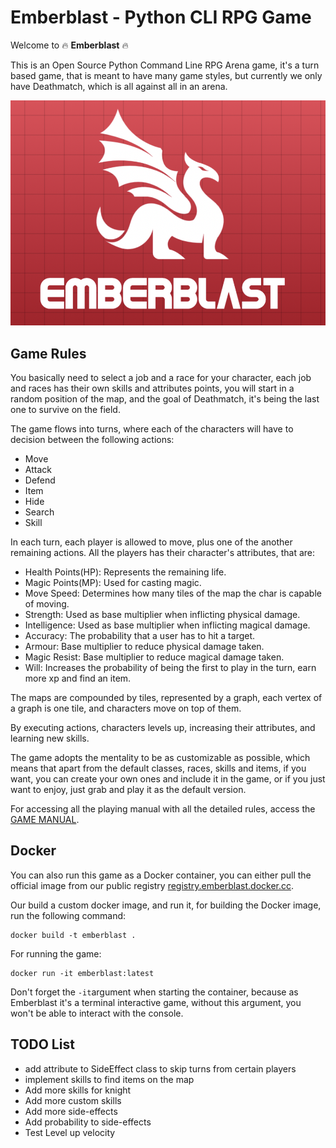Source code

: # Emberblast - Python CLI RPG Game

Welcome to 🔥 **Emberblast**  🔥

This is an Open Source Python Command Line RPG Arena game, it's a turn based game, that is meant
to have many game styles, but currently we only have Deathmatch, which is all against all in an 
arena.

![emberfire](./project/img/emberblast.png)

## Game Rules

You basically need to select a job and a race for your character, each job and races
has their own skills and attributes points, you will start in a random position of the map,
and the goal of Deathmatch, it's being the last one to survive on the field.

The game flows into turns, where each of the characters will have to decision between the following actions:
- Move
- Attack
- Defend
- Item
- Hide
- Search
- Skill

In each turn, each player is allowed to move, plus one of the another remaining actions.
All the players has their character's attributes, that are:
- Health Points(HP): Represents the remaining life.
- Magic Points(MP): Used for casting magic.
- Move Speed: Determines how many tiles of the map the char is capable of moving.
- Strength: Used as base multiplier when inflicting physical damage.
- Intelligence: Used as base multiplier when inflicting magical damage.
- Accuracy: The probability that a user has to hit a target.
- Armour: Base multiplier to reduce physical damage taken.
- Magic Resist: Base multiplier to reduce magical damage taken.
- Will: Increases the probability of being the first to play in the turn, earn more xp and find an item.

The maps are compounded by tiles, represented by a graph, each vertex of a graph is one tile, and characters move on top of them.

By executing actions, characters levels up, increasing their attributes, and learning new skills.

The game adopts the mentality to be as customizable as possible, which means that apart from the 
default classes, races, skills and items, if you want, you can create your own ones and include it 
in the game, or if you just want to enjoy, just grab and play it as the default version.

For accessing all the playing manual with all the detailed rules, access the [GAME MANUAL]().

## Docker

You can also run this game as a Docker container, you can either pull the official image from our public registry
[registry.emberblast.docker.cc](registry.emberblast.docker.cc).

Our build a custom docker image, and run it, for building the Docker image, run the following command:
```shell
docker build -t emberblast .
```

For running the game:
```shell
docker run -it emberblast:latest
```

Don't forget the ```-it```argument when starting the container, because as Emberblast it's a
terminal interactive game, without this argument, you won't be able to interact with the console.

## TODO List

- add attribute to SideEffect class to skip turns from certain players
- implement skills to find items on the map
- Add more skills for knight
- Add more custom skills
- Add more side-effects
- Add probability to side-effects
- Test Level up velocity


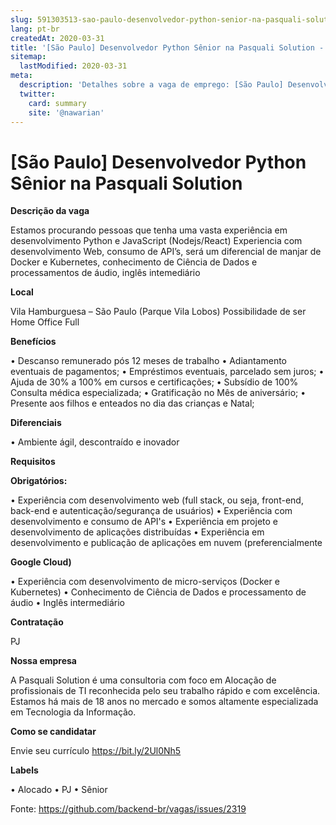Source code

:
 ```yaml
---
slug: 591303513-sao-paulo-desenvolvedor-python-senior-na-pasquali-solution
lang: pt-br
createdAt: 2020-03-31
title: '[São Paulo] Desenvolvedor Python Sênior na Pasquali Solution - Vaga de Emprego'
sitemap:
  lastModified: 2020-03-31
meta:
  description: 'Detalhes sobre a vaga de emprego: [São Paulo] Desenvolvedor Python Sênior na Pasquali Solution'
  twitter:
    card: summary
    site: '@nawarian'
---
```


# [São Paulo] Desenvolvedor Python Sênior na Pasquali Solution

**Descrição da vaga**

Estamos procurando pessoas que tenha uma vasta experiência em desenvolvimento Python e JavaScript (Nodejs/React)
Experiencia com desenvolvimento Web, consumo de API’s, será um diferencial de manjar de Docker e Kubernetes, conhecimento de Ciência de Dados e processamentos de áudio, inglês intemediário 

**Local**

Vila Hamburguesa – São Paulo (Parque Vila Lobos) 
Possibilidade de ser Home Office Full

**Benefícios**

•	Descanso remunerado pós 12 meses de trabalho 
•	Adiantamento eventuais de pagamentos;
•	Empréstimos eventuais, parcelado sem juros;
•	Ajuda de 30% a 100% em cursos e certificações;
•	Subsídio de 100% Consulta médica especializada;
•	Gratificação no Mês de aniversário;
•	Presente aos filhos e enteados no dia das crianças e Natal;


**Diferenciais**

•	Ambiente ágil, descontraído e inovador 

**Requisitos**

**Obrigatórios:**

•	Experiência com desenvolvimento web (full stack, ou seja, front-end, back-end e autenticação/segurança de usuários)
•	Experiência com desenvolvimento e consumo de API's
•	Experiência em projeto e desenvolvimento de aplicações distribuídas
•	Experiência em desenvolvimento e publicação de aplicações em nuvem (preferencialmente 

**Google Cloud)**

•	Experiência com desenvolvimento de micro-serviços (Docker e Kubernetes)
•	Conhecimento de Ciência de Dados e processamento de áudio
•	Inglês intermediário

**Contratação**

PJ

**Nossa empresa**

A Pasquali Solution é uma consultoria com foco em Alocação de profissionais de TI reconhecida pelo seu trabalho rápido e com excelência.
Estamos há mais de 18 anos no mercado e somos altamente especializada em Tecnologia da Informação.

**Como se candidatar**

Envie seu currículo https://bit.ly/2Ul0Nh5

**Labels**

•	Alocado
•	PJ
•	Sênior 


Fonte: https://github.com/backend-br/vagas/issues/2319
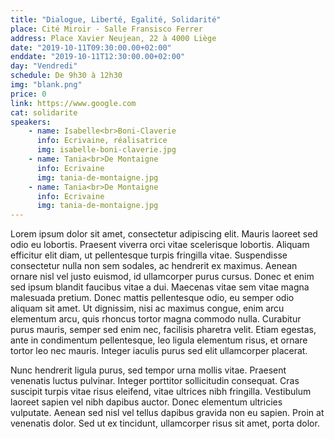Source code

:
 ```yaml
---
title: "Dialogue, Liberté, Egalité, Solidarité"
place: Cité Miroir - Salle Fransisco Ferrer
address: Place Xavier Neujean, 22 à 4000 Liège
date: "2019-10-11T09:30:00.00+02:00"
enddate: "2019-10-11T12:30:00.00+02:00"
day: "Vendredi"
schedule: De 9h30 à 12h30
img: "blank.png"
price: 0
link: https://www.google.com
cat: solidarite
speakers:
    - name: Isabelle<br>Boni-Claverie
      info: Ecrivaine, réalisatrice
      img: isabelle-boni-claverie.jpg
    - name: Tania<br>De Montaigne
      info: Ecrivaine
      img: tania-de-montaigne.jpg
    - name: Tania<br>De Montaigne
      info: Ecrivaine
      img: tania-de-montaigne.jpg
---
```


Lorem ipsum dolor sit amet, consectetur adipiscing elit. Mauris laoreet sed odio eu lobortis. Praesent viverra orci vitae scelerisque lobortis. Aliquam efficitur elit diam, ut pellentesque turpis fringilla vitae. Suspendisse consectetur nulla non sem sodales, ac hendrerit ex maximus. Aenean ornare nisl vel justo euismod, id ullamcorper purus cursus. Donec et enim sed ipsum blandit faucibus vitae a dui. Maecenas vitae sem vitae magna malesuada pretium. Donec mattis pellentesque odio, eu semper odio aliquam sit amet. Ut dignissim, nisi ac maximus congue, enim arcu elementum arcu, quis rhoncus tortor magna commodo nulla. Curabitur purus mauris, semper sed enim nec, facilisis pharetra velit. Etiam egestas, ante in condimentum pellentesque, leo ligula elementum risus, et ornare tortor leo nec mauris. Integer iaculis purus sed elit ullamcorper placerat.

Nunc hendrerit ligula purus, sed tempor urna mollis vitae. Praesent venenatis luctus pulvinar. Integer porttitor sollicitudin consequat. Cras suscipit turpis vitae risus eleifend, vitae ultrices nibh fringilla. Vestibulum laoreet sapien vel nibh dapibus auctor. Donec elementum ultricies vulputate. Aenean sed nisl vel tellus dapibus gravida non eu sapien. Proin at venenatis dolor. Sed ut ex tincidunt, ullamcorper risus sit amet, porta dolor. 
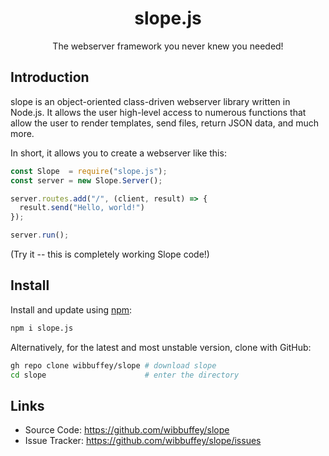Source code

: <h1 align="center">slope.js</h1>
<p align="center">The webserver framework you never knew you needed!</p>

## Introduction

slope is an object-oriented class-driven webserver library written in Node.js. It allows the user high-level access to numerous functions that allow the user to render templates, send files, return JSON data, and much more.

In short, it allows you to create a webserver like this:

```javascript
const Slope  = require("slope.js");
const server = new Slope.Server();

server.routes.add("/", (client, result) => {
  result.send("Hello, world!")
});

server.run();
```

(Try it -- this is completely working Slope code!)

## Install

Install and update using [npm](https://npmjs.org):

```sh
npm i slope.js
```

Alternatively, for the latest and most unstable version, clone with GitHub:

```sh
gh repo clone wibbuffey/slope # download slope
cd slope                      # enter the directory
```

## Links

- Source Code: https://github.com/wibbuffey/slope
- Issue Tracker: https://github.com/wibbuffey/slope/issues
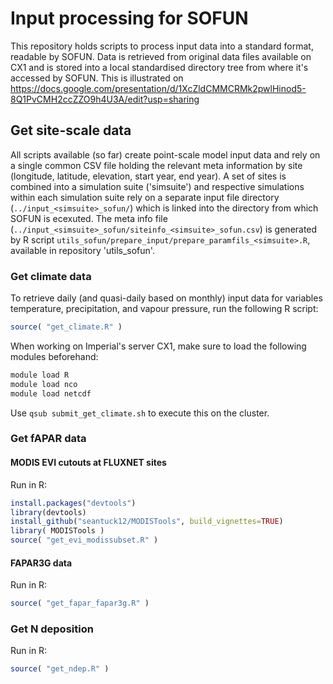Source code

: # Input processing for SOFUN

This repository holds scripts to process input data into a standard format, readable by SOFUN. Data is retrieved from original data files available on CX1 and is stored into a local standardised directory tree from where it's accessed by SOFUN. This is illustrated on https://docs.google.com/presentation/d/1XcZldCMMCRMk2pwlHinod5-8Q1PvCMH2ccZZO9h4U3A/edit?usp=sharing

## Get site-scale data

All scripts available (so far) create point-scale model input data and rely on a single common CSV file holding the relevant meta information by site (longitude, latitude, elevation, start year, end year). A set of sites is combined into a simulation suite ('simsuite') and respective simulations within each simulation suite rely on a separate input file directory (`../input_<simsuite>_sofun/`) which is linked into the directory from which SOFUN is ecexuted. The meta info file (`../input_<simsuite>_sofun/siteinfo_<simsuite>_sofun.csv`) is generated by R script `utils_sofun/prepare_input/prepare_paramfils_<simsuite>.R`, available in repository 'utils_sofun'.

### Get climate data
To retrieve daily (and quasi-daily based on monthly) input data for variables temperature, precipitation, and vapour pressure, run the following R script:
```R
source( "get_climate.R" )
```
When working on Imperial's server CX1, make sure to load the following modules beforehand:
```sh
module load R
module load nco
module load netcdf
```
Use `qsub submit_get_climate.sh` to execute this on the cluster.

### Get fAPAR data
#### MODIS EVI cutouts at FLUXNET sites
Run in R:
```R
install.packages("devtools")
library(devtools)
install_github("seantuck12/MODISTools", build_vignettes=TRUE)
library( MODISTools )
source( "get_evi_modissubset.R" )
```

#### FAPAR3G data
Run in R:
```R
source( "get_fapar_fapar3g.R" )
```


### Get N deposition
Run in R:
```R
source( "get_ndep.R" )
```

(TASK DIRECTIONS)
From the material above, set down exactly the lines starting at the one with "Consulta médica especializada;" and ending at the one with "de aplicações distribuídas", end lines included.

(ANSWER BELOW)
•	Subsídio de 100% Consulta médica especializada;
•	Gratificação no Mês de aniversário;
•	Presente aos filhos e enteados no dia das crianças e Natal;


**Diferenciais**

•	Ambiente ágil, descontraído e inovador 

**Requisitos**

**Obrigatórios:**

•	Experiência com desenvolvimento web (full stack, ou seja, front-end, back-end e autenticação/segurança de usuários)
•	Experiência com desenvolvimento e consumo de API's
•	Experiência em projeto e desenvolvimento de aplicações distribuídas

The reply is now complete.